The present invention relates to gyroscopes and more particularly to a permanent magnet rotor, two degree of freedom gyroscope which utilizes dual-axis sensors and electronic commutations of a single torquer coil for closing the rotor positioning servo loop to obtain two-axis control.
It is known in the art to use permanent magnet motors for driving inertial gyroscope sensing instruments. U.S. Pat. No. 4,818,922 describes a prior art permanent magnet motor drive for a gyro rotor. Permanent magnet motors are utilized in inertial gyroscope sensing instruments where optimum efficiency, rate stability and low run up time are required. The drive motors include a two phase stator, permanent magnet rotor and suitable drive circuitry to start, run up and maintain synchronous speed. The rotor is supported by a hydrodynamic bearing wherein the spinning rotor supplies the pressurized fluid for the bearing. One of the stator phases is the driven phase and the other phase is open.
In conventional two degree of freedom gyros, two separate control paths are utilized using an angle sensor on each axis and a torque transducer acting about each axis. The conventional means of closing the X-Y loops in a two degree of freedom instrument are described in U.S. Pat. No. 4,862,050. In conventional two degree of freedom gyro loop implementations two separate control paths are utilized using an angle sensor on each axis and a torque transducer acting about each axis. The separate angular sensors are used for sensing tilt about stationary X and Y axes and two separate torquers are used for implementing two stationary servo loops to urge the actual rotor spin axis to the nominal or null spin axis. The output signals from the two sensors serve as inputs to the torquer servo control electronics. The servo control electronics extracts and processes the angular displacement information and provides the drive currents to the two torquers to obtain two axes control.

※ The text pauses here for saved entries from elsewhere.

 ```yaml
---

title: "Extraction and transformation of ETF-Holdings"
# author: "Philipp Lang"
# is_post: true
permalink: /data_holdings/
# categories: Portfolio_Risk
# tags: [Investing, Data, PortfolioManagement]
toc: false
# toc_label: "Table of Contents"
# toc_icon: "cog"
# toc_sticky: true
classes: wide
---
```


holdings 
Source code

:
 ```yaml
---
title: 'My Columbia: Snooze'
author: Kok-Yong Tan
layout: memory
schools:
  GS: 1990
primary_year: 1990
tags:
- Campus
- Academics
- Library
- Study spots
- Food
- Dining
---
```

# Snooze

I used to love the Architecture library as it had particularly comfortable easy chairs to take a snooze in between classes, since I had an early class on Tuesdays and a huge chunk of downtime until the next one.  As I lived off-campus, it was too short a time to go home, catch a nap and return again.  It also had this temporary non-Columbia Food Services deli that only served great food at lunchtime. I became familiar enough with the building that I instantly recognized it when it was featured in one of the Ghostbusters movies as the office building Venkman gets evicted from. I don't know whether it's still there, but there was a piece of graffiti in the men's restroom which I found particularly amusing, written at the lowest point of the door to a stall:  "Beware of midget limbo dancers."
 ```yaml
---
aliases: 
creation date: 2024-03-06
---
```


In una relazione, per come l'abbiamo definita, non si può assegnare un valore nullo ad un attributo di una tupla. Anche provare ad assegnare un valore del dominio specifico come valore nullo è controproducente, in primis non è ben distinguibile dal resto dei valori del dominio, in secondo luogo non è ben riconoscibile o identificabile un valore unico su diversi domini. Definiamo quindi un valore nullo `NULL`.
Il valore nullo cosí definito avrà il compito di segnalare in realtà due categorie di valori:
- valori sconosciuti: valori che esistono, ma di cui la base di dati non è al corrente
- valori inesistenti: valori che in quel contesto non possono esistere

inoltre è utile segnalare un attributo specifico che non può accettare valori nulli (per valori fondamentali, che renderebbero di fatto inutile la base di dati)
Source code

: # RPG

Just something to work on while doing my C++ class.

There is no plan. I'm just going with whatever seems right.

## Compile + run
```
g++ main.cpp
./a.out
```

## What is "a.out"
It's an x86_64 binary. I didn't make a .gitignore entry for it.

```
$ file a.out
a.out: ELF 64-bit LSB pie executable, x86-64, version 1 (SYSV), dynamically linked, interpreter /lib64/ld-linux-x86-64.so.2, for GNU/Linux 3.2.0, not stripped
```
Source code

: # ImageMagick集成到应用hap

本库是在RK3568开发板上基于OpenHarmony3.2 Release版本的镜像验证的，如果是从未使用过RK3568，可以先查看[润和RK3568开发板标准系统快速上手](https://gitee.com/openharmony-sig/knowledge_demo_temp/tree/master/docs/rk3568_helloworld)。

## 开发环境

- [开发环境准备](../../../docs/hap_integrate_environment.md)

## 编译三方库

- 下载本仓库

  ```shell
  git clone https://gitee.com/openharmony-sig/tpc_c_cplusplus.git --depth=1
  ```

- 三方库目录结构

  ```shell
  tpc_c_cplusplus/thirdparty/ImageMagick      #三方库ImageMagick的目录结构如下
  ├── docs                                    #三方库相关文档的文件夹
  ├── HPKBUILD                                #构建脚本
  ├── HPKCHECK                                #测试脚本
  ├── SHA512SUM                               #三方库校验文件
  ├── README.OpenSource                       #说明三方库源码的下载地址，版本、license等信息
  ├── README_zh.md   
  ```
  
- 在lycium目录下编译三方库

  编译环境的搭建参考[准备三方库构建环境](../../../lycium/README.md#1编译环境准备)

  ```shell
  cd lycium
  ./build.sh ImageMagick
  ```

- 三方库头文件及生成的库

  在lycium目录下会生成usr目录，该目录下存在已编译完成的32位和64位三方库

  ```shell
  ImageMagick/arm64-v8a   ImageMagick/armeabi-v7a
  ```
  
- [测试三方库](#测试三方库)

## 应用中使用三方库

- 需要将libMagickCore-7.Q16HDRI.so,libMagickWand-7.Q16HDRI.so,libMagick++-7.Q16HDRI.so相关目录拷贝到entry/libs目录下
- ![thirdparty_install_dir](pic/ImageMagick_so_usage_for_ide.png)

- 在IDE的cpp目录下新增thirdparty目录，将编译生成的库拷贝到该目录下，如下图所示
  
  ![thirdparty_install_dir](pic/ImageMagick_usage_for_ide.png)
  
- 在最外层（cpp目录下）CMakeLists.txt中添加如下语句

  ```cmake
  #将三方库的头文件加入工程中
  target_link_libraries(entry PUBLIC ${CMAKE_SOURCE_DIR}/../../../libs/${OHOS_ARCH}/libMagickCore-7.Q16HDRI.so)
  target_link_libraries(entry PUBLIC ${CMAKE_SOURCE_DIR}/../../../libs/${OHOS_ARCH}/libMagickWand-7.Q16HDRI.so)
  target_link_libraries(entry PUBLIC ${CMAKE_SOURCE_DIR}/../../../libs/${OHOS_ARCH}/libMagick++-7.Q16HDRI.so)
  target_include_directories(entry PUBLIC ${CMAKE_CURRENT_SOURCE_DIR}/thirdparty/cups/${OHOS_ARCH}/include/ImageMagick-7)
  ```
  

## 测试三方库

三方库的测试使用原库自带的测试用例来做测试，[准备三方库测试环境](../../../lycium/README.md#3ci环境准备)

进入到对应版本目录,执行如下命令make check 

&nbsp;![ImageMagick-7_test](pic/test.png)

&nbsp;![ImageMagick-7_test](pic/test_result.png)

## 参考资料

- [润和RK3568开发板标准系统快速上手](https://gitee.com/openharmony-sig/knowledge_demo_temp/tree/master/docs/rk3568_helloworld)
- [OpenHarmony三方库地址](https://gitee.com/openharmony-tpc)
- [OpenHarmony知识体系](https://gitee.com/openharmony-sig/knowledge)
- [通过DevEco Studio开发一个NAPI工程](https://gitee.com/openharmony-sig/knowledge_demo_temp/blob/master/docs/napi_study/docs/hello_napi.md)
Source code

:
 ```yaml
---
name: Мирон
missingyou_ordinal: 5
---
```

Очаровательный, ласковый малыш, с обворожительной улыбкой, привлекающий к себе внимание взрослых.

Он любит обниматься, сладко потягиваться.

In conventional angular momentum based two degree of freedom gyroscopes which utilize electronic closed loop control law means it is normal to use two separate torquer coils, one for each rate sensitive axis, to urge the gyro float or rotor to null with respect to the gyro housing as sensed by the gyro's position pick-offs which generate a position signal. A significant disadvantage to having separate X and Y torquers is the costly alignment procedure required to obtain orthogonality between the two torquer coils. If there is a misalignment between the torquers, the gyro's performance is impacted. For instance, due to a misalignment between the two torquer coils, when a rate is applied about a single axis there is a deflection about a single axis, however current flowing in one torquer coil will produce a component of torque along both axes. This results in a deflection about both axes when only a single axis needs to be rebalanced. This deflection about the wrong axis will have to be rebalanced causing erroneous rate information about that axis.
The present invention eliminates the use of two torquers and utilizes the disclosed electronically commutated two-axis gyro control scheme and a single torquer to obtain two axis control of the gyro rotor. Utilizing a single torquer coil alleviates stringent alignment procedures, reduces the cost and improves performance. By utilizing a single torquer coil and obtaining orthogonality electronically, as disclosed herein, an improved gyro can be obtained. The circuit of the present invention is particularly suitable for controlling a miniature two degree of freedom gyro as disclosed in U.S. Pat. No. 5,070,289.